Search code examples
rstatisticssplinesmoothingcross-validation

What is mean by 'cross-validation with non-unique 'x' values seems doubtful' in Smoothing spline in R?


I am using smoothing spline function in R but I get a warning message saying:

  > boneMaleSmooth = smooth.spline( bone[males,"age"], bone[males,"spnbmd"], cv=TRUE)
    Warning message:
    In smooth.spline(bone[males, "age"], bone[males, "spnbmd"], cv = TRUE) :
    cross-validation with non-unique 'x' values seems doubtful

  > boneFemaleSmooth = smooth.spline( bone[females,"age"], bone[females,"spnbmd"], cv=TRUE)
    Warning message:
    In smooth.spline(bone[females, "age"], bone[females, "spnbmd"],  :
    cross-validation with non-unique 'x' values seems doubtful

I read it somewhere saying it does not matter much.
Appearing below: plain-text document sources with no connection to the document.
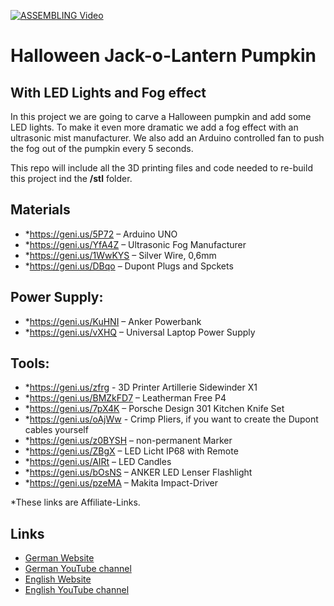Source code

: [![ASSEMBLING Video](https://img.youtube.com/vi/xbkhcMHGibU/0.jpg)](https://youtu.be/xbkhcMHGibU)

# Halloween Jack-o-Lantern Pumpkin 
## With LED Lights and Fog effect

In this project we are going to carve a Halloween pumpkin and add some LED lights.
To make it even more dramatic we add a fog effect with an ultrasonic mist manufacturer.
We also add an Arduino controlled fan to push the fog out of the pumpkin every 5 seconds.

This repo will include all the 3D printing files and code needed to re-build this project ind the **/stl** folder.

## Materials

* *https://geni.us/5P72 – Arduino UNO
* *https://geni.us/YfA4Z – Ultrasonic Fog Manufacturer
* *https://geni.us/1WwKYS – Silver Wire, 0,6mm
* *https://geni.us/DBqo – Dupont Plugs and Spckets

## Power Supply:

* *https://geni.us/KuHNI – Anker Powerbank
* *https://geni.us/vXHQ – Universal Laptop Power Supply

## Tools:

* *https://geni.us/zfrg - 3D Printer Artillerie Sidewinder X1
* *https://geni.us/BMZkFD7 – Leatherman Free P4
* *https://geni.us/7pX4K – Porsche Design 301 Kitchen Knife Set
* *https://geni.us/oAjWw - Crimp Pliers, if you want to create the Dupont cables yourself
* *https://geni.us/z0BYSH – non-permanent Marker
* *https://geni.us/ZBgX – LED Licht IP68 with Remote
* *https://geni.us/AIRt – LED Candles
* *https://geni.us/bOsNS – ANKER LED Lenser Flashlight
* *https://geni.us/pzeMA – Makita Impact-Driver

*These links are Affiliate-Links.

## Links
- [German Website](https://raydiy.de) 
- [German YouTube channel](https://www.youtube.com/c/raydiyde)
- [English Website](https://raydiy.com) 
- [English YouTube channel](https://www.youtube.com/channel/UC3qH95-nRjrV-kqxqpq_Y-g)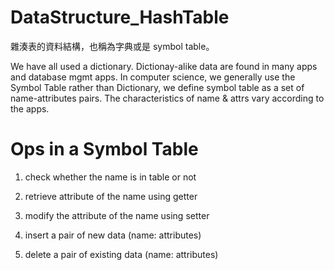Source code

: # DataStructure_HashTable

雜湊表的資料結構，也稱為字典或是 symbol table。

We have all used a dictionary. Dictionay-alike data are found in many apps and database mgmt apps. In computer science, we generally use the Symbol Table rather than Dictionary, we define symbol table as a set of name-attributes pairs. The characteristics of name & attrs vary according to the apps.

# Ops in a Symbol Table

1) check whether the name is in table or not

2) retrieve attribute of the name using getter

3) modify the attribute of the name using setter

4) insert a pair of new data (name: attributes)

5) delete a pair of existing data (name: attributes)



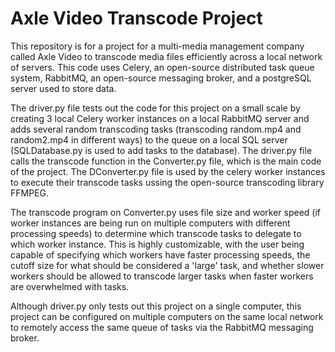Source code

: # Axle Video Transcode Project
This repository is for a project for a multi-media management company called Axle Video to transcode media files efficiently across a local network of servers. This code uses Celery, an open-source distributed task queue system, RabbitMQ, an open-source messaging broker, and a postgreSQL server used to store data.

The driver.py file tests out the code for this project on a small scale by creating 3 local Celery worker instances on a local RabbitMQ server and adds several random transcoding tasks (transcoding random.mp4 and random2.mp4 in different ways) to the queue on a local SQL server (SQLDatabase.py is used to add tasks to the database). The driver.py file calls the transcode function in the Converter.py file, which is the main code of the project. The DConverter.py file is used by the celery worker instances to execute their transcode tasks ussing the open-source transcoding library FFMPEG.

The transcode program on Converter.py uses file size and worker speed (if worker instances are being run on multiple computers with different processing speeds) to determine which transcode tasks to delegate to which worker instance. This is highly customizable, with the user being capable of specifying which workers have faster processing speeds, the cutoff size for what should be considered a 'large' task, and whether slower workers should be allowed to transcode larger tasks when faster workers are overwhelmed with tasks.

Although driver.py only tests out this project on a single computer, this project can be configured on multiple computers on the same local network to remotely access the same queue of tasks via the RabbitMQ messaging broker. 
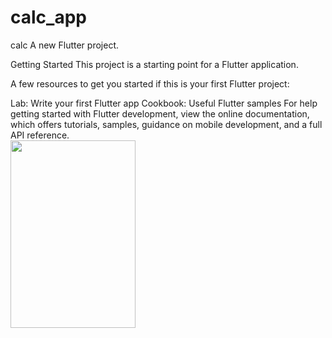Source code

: # calc_app
calc
A new Flutter project.

Getting Started
This project is a starting point for a Flutter application.

A few resources to get you started if this is your first Flutter project:

Lab: Write your first Flutter app
Cookbook: Useful Flutter samples
For help getting started with Flutter development, view the online documentation, which offers tutorials, samples, guidance on mobile development, and a full API reference.
<br>
<img src="https://user-images.githubusercontent.com/104455793/232828194-9eda8fec-96f1-4266-a470-bbae303790a1.png" height="300" width="200">
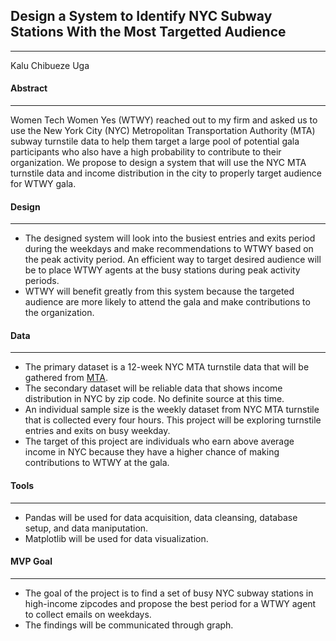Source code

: ## Design a System to Identify NYC Subway Stations With the Most Targetted Audience

---
Kalu Chibueze Uga

#### Abstract
---
Women Tech Women Yes (WTWY) reached out to my firm and asked us to use the New York City (NYC) Metropolitan Transportation Authority (MTA) subway turnstile data to help them target a large pool of potential gala participants who also have a high probability to contribute to their organization. We propose to design a system that will use the NYC MTA turnstile data and income distribution in the city to properly target audience for WTWY gala.


#### Design
---

* The designed system will look into the busiest entries and exits period during the weekdays and make recommendations to WTWY based on the peak activity period. An efficient way to target desired audience will be to place WTWY agents at the busy stations during peak activity periods.
* WTWY will benefit greatly from this system because the targeted audience are more likely to attend the gala and make contributions to the organization.


#### Data 
---

* The primary dataset is a 12-week NYC MTA turnstile data that will be gathered from [MTA](http://web.mta.info/developers/data/nyct/turnstile/).
* The secondary dataset will be reliable data that shows income distribution in NYC by zip code. No definite source at this time.
* An individual sample size is the weekly dataset from NYC MTA turnstile that is collected every four hours. This project will be exploring turnstile entries and exits on busy weekday.
* The target of this project are individuals who earn above average income in NYC because they have a higher chance of making contributions to WTWY at the gala.

#### Tools
---

* Pandas will be used for data acquisition, data cleansing, database setup, and data maniputation. 
* Matplotlib will be used for data visualization.


#### MVP Goal
---

* The goal of the project is to find a set of busy NYC subway stations in high-income zipcodes and propose the best period for a WTWY agent to collect emails on weekdays.
* The findings will be communicated through graph.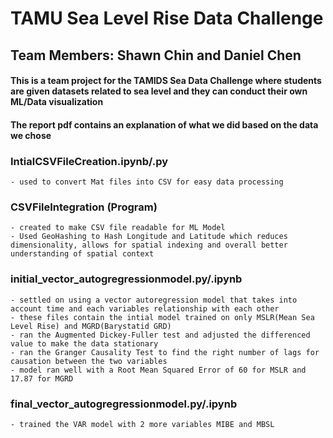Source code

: # TAMU Sea Level Rise Data Challenge
## Team Members: Shawn Chin and Daniel Chen
#### This is a team project for the TAMIDS Sea Data Challenge where students are given datasets related to sea level and they can conduct their own ML/Data visualization 
#### The report pdf contains an explanation of what we did based on the data we chose
  ### IntialCSVFileCreation.ipynb/.py 
    - used to convert Mat files into CSV for easy data processing
  ### CSVFileIntegration (Program)
    - created to make CSV file readable for ML Model
    - Used GeoHashing to Hash Longitude and Latitude which reduces dimensionality, allows for spatial indexing and overall better understanding of spatial context
### initial_vector_autogregressionmodel.py/.ipynb
    - settled on using a vector autoregression model that takes into account time and each variables relationship with each other
    - these files contain the intial model trained on only MSLR(Mean Sea Level Rise) and MGRD(Barystatid GRD)
    - ran the Augmented Dickey-Fuller test and adjusted the differenced value to make the data stationary
    - ran the Granger Causality Test to find the right number of lags for causation between the two variables
    - model ran well with a Root Mean Squared Error of 60 for MSLR and 17.87 for MGRD
### final_vector_autogregressionmodel.py/.ipynb
    - trained the VAR model with 2 more variables MIBE and MBSL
But I am not sure what caused it. Hope someone can help me.


Solution

  • This means you have some data points that share an x-value. It shouldn't make too much of a difference to the practical result you get in most cases. However, using cv=F is a better way to do things with such data.

    The reason behind it is in the smooth.spline code, it works out the total number of x-values:

    n <- length(x)
    

    And then it starts to process your data (I've included comments):

    xx <- round((x - mean(x))/tol) #normalise the data
    nd <- !duplicated(xx) #get rid of duplicated x values! THIS IS PART OF THE WARNING
    ux <- sort(x[nd]) #Sort the data
    nx <- length(ux) $Get the length of processed data to work with
    

    Then, later, the warning is thrown if nx < n:

    if (CV && nx < n) #CV is based on the input parameter `cv`
            warning("cross-validation with non-unique 'x' values seems doubtful")